Some things to consider

  • For this first part of the exercise, you can assume the input data will be consistent with the example
  • The output must be valid CSV, with the correct number of columns
  • The output must include a header, as specified above
  • The output must use the same date format as the input (i.e. MM/DD/YYYY)
  • The output must preserve the precision of floating point numbers while appending trailing zeros to whole numbers. This is often the default behavior in Python. Examples include:
    • 30.3 -> 30.3
    • 73 -> 73.0
    • 12.34 -> 12.34
  • The sort order of the output data rows is not important
  • If you add Python packages to the project, be sure to add them to the environment file, otherwise we won't be able to run your code.
  • Ensure that the tests are passing (via make test) and the program runs (via make run) when you submit your solution

Problem Environment

This repository has a Makefile, prepared for Linux or OS X, with various targets for running tests and executing the program. If you're not familiar with make, don't worry. You'll just need to use a few commands, all of which will be shown if you run the make command in the root directory of the repository.

aquanauts/interview$ make
jupyter                        Run a jupyter notebook
patch                          Generate a patch file to submit for your solution
repl                           Run an iPython REPL
run                            Run the program on the provided dataset
test                           Run tests
watch                          Run unit tests continuously

For example, to run the tests, you run make test. The watch target will run the tests automatically whenever you change a .py file. Any of these targets will automatically install all the necessary dependencies (including miniconda3) to the repository directory.

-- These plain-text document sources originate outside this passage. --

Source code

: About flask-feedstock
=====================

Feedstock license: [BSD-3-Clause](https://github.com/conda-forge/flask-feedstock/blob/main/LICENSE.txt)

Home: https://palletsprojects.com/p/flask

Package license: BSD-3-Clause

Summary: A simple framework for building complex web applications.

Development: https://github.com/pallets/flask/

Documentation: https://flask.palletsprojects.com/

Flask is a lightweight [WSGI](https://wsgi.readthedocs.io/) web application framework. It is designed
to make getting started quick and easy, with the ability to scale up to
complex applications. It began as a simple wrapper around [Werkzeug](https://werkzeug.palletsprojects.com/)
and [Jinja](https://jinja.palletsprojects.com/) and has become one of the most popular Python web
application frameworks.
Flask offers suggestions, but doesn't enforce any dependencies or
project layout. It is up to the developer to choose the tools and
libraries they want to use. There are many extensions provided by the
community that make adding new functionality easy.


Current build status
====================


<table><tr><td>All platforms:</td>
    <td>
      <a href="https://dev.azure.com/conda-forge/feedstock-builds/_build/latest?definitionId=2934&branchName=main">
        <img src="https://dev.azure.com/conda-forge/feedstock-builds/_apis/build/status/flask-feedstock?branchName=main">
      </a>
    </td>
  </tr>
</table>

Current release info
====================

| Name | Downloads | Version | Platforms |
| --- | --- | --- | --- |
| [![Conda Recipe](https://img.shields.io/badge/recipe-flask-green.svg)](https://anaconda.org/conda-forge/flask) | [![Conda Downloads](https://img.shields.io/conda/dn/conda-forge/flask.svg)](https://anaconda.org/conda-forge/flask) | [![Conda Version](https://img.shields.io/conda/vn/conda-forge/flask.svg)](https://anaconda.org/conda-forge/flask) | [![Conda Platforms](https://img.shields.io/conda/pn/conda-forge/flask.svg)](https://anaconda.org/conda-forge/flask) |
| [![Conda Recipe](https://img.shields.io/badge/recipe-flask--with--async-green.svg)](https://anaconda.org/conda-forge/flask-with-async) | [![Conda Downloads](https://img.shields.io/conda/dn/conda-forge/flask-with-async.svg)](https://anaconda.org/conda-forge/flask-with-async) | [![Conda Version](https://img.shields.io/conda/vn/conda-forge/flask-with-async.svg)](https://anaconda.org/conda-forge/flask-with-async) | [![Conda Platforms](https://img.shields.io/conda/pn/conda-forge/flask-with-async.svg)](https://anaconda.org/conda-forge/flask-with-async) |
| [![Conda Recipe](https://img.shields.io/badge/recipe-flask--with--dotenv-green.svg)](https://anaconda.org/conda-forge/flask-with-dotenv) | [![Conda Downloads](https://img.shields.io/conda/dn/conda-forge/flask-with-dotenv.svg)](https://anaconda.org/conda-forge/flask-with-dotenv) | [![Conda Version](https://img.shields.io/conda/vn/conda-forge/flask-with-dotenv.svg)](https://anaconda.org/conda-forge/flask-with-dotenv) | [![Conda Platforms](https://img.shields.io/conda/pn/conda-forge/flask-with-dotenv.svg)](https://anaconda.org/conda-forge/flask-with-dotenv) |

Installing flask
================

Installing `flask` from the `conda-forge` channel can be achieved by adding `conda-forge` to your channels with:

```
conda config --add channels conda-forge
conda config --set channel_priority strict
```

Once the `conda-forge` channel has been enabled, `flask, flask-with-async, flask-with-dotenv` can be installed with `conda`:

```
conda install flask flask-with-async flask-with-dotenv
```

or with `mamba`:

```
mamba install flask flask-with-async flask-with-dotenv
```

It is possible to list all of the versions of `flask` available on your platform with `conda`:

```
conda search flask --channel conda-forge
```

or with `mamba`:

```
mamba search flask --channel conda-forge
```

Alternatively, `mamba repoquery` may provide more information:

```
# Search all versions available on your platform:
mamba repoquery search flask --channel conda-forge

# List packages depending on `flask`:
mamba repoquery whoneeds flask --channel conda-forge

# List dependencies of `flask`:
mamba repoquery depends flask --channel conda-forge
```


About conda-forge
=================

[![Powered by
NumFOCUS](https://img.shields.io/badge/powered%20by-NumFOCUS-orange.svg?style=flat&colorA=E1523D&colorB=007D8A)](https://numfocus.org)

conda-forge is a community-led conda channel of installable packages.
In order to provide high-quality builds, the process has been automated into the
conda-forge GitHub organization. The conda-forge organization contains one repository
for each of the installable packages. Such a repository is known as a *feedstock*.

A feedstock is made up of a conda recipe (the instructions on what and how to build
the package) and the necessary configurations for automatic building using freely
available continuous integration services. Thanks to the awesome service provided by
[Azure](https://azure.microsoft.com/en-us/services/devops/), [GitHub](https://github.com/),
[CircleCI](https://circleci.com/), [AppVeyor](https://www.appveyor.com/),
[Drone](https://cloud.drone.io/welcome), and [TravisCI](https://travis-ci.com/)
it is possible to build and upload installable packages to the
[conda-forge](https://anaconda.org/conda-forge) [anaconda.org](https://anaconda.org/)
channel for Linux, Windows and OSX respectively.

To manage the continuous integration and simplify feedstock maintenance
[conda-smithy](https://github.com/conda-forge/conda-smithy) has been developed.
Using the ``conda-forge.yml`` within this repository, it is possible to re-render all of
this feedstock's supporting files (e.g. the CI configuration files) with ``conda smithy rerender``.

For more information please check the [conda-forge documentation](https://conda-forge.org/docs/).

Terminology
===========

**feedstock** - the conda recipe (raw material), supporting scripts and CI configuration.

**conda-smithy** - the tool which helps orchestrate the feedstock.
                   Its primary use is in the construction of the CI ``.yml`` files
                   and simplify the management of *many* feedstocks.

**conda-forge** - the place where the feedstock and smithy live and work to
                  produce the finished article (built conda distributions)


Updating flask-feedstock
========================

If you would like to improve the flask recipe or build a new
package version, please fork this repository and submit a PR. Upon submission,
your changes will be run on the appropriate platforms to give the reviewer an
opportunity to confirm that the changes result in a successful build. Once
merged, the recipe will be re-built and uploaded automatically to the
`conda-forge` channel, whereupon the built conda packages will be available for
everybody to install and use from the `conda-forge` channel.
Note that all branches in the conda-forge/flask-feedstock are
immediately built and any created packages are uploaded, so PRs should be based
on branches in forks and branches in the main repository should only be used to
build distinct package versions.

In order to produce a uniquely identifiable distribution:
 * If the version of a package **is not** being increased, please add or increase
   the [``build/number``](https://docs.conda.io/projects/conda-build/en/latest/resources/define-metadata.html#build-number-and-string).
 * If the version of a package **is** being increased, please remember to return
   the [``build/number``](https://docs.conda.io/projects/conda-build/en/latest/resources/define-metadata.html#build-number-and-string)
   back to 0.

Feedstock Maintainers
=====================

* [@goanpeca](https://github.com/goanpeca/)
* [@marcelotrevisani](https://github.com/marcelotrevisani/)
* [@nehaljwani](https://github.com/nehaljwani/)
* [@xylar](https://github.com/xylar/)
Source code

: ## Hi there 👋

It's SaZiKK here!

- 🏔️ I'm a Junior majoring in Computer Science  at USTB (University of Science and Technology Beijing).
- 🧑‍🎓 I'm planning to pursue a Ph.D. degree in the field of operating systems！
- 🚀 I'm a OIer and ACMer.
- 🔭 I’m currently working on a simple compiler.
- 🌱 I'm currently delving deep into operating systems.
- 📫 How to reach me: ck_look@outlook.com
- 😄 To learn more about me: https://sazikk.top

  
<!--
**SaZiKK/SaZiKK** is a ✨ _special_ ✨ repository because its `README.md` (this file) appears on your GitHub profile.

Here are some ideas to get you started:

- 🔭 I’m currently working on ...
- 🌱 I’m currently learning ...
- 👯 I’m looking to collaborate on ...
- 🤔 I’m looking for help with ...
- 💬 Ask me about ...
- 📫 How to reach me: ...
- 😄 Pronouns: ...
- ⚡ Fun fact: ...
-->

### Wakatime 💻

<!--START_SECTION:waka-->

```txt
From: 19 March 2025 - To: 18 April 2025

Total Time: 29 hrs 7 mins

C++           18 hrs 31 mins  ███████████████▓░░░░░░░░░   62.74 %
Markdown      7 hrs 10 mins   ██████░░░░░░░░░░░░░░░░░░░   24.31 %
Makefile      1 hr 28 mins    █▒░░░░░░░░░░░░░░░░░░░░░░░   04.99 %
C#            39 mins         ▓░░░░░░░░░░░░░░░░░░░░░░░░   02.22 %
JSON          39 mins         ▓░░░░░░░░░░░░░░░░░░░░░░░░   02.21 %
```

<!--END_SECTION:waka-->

If you would like to try to use Windows 10, we recommend using Windows Subsystem for Linux (WSL2). As an alternative, you can use the quick create method to set up a Ubuntu Virtual Machine on your Windows 10 PC.

Submitting Your Solution

Here's how you can submit your solution to Aquatic.

Run make patch

When you've completed the exercise and are happy with the result, run make patch from the command line, in the root of the repository. This will generate a file named aquatic_interview_solution.patch.

Submit Your Solution

Once you've generated a patch file, you can send it to us using the link provided by your contact at Aquatic. If you run into problems, or have questions, feel free to reach out and ask!